_TASK GOAL_.
Every entry is to be restated exactly; pictures are not part of the copy.

_GIVEN INFORMATION_.
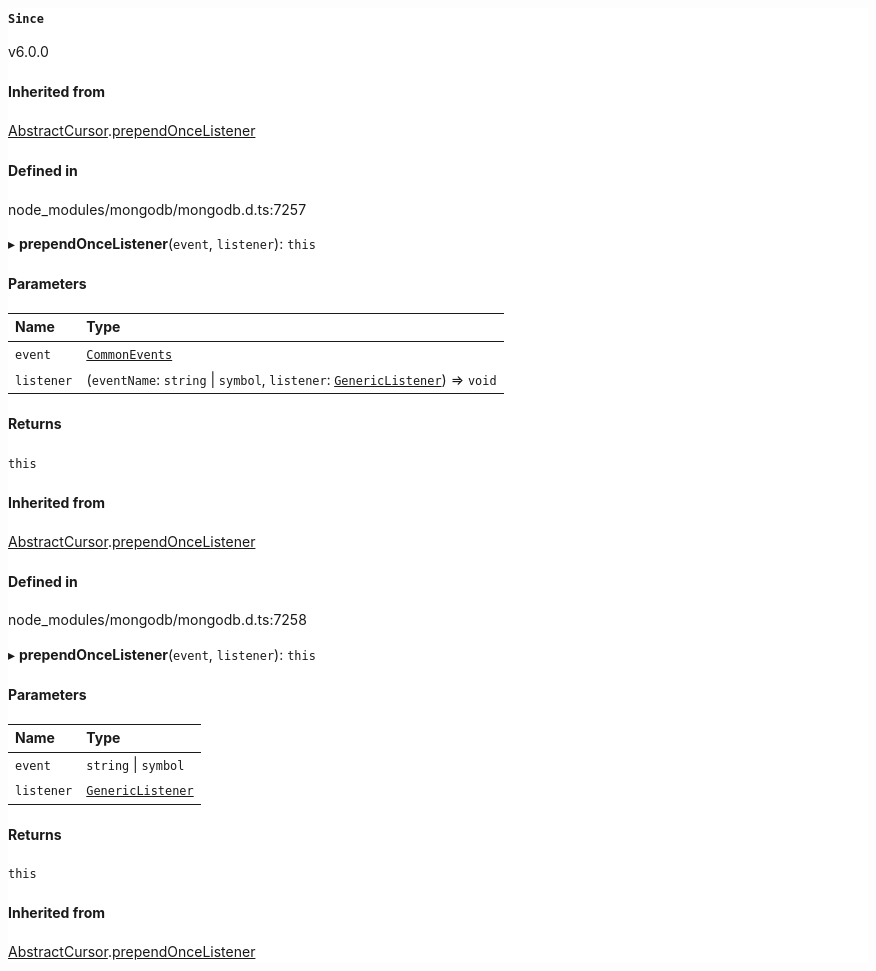 **`Since`**

v6.0.0

#### Inherited from

[AbstractCursor](internal_._Z__baseOps_node_modules_mongodb_mongodb_.AbstractCursor.md).[prependOnceListener](internal_._Z__baseOps_node_modules_mongodb_mongodb_.AbstractCursor.md#prependoncelistener)

#### Defined in

node_modules/mongodb/mongodb.d.ts:7257

▸ **prependOnceListener**(`event`, `listener`): `this`

#### Parameters

| Name | Type |
| :------ | :------ |
| `event` | [`CommonEvents`](../modules/internal_._Z__baseOps_node_modules_mongodb_mongodb_.md#commonevents) |
| `listener` | (`eventName`: `string` \| `symbol`, `listener`: [`GenericListener`](../modules/internal_._Z__baseOps_node_modules_mongodb_mongodb_.md#genericlistener)) => `void` |

#### Returns

`this`

#### Inherited from

[AbstractCursor](internal_._Z__baseOps_node_modules_mongodb_mongodb_.AbstractCursor.md).[prependOnceListener](internal_._Z__baseOps_node_modules_mongodb_mongodb_.AbstractCursor.md#prependoncelistener)

#### Defined in

node_modules/mongodb/mongodb.d.ts:7258

▸ **prependOnceListener**(`event`, `listener`): `this`

#### Parameters

| Name | Type |
| :------ | :------ |
| `event` | `string` \| `symbol` |
| `listener` | [`GenericListener`](../modules/internal_._Z__baseOps_node_modules_mongodb_mongodb_.md#genericlistener) |

#### Returns

`this`

#### Inherited from

[AbstractCursor](internal_._Z__baseOps_node_modules_mongodb_mongodb_.AbstractCursor.md).[prependOnceListener](internal_._Z__baseOps_node_modules_mongodb_mongodb_.AbstractCursor.md#prependoncelistener)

_ANSWER SPACE_.
 **`Since`**

v6.0.0

#### Inherited from

[AbstractCursor](internal_._Z__baseOps_node_modules_mongodb_mongodb_.AbstractCursor.md).[prependOnceListener](internal_._Z__baseOps_node_modules_mongodb_mongodb_.AbstractCursor.md#prependoncelistener)

#### Defined in

node_modules/mongodb/mongodb.d.ts:7257

▸ **prependOnceListener**(`event`, `listener`): `this`

#### Parameters

| Name | Type |
| :------ | :------ |
| `event` | [`CommonEvents`](../modules/internal_._Z__baseOps_node_modules_mongodb_mongodb_.md#commonevents) |
| `listener` | (`eventName`: `string` \| `symbol`, `listener`: [`GenericListener`](../modules/internal_._Z__baseOps_node_modules_mongodb_mongodb_.md#genericlistener)) => `void` |

#### Returns

`this`

#### Inherited from

[AbstractCursor](internal_._Z__baseOps_node_modules_mongodb_mongodb_.AbstractCursor.md).[prependOnceListener](internal_._Z__baseOps_node_modules_mongodb_mongodb_.AbstractCursor.md#prependoncelistener)

#### Defined in

node_modules/mongodb/mongodb.d.ts:7258

▸ **prependOnceListener**(`event`, `listener`): `this`

#### Parameters

| Name | Type |
| :------ | :------ |
| `event` | `string` \| `symbol` |
| `listener` | [`GenericListener`](../modules/internal_._Z__baseOps_node_modules_mongodb_mongodb_.md#genericlistener) |

#### Returns

`this`

#### Inherited from

[AbstractCursor](internal_._Z__baseOps_node_modules_mongodb_mongodb_.AbstractCursor.md).[prependOnceListener](internal_._Z__baseOps_node_modules_mongodb_mongodb_.AbstractCursor.md#prependoncelistener)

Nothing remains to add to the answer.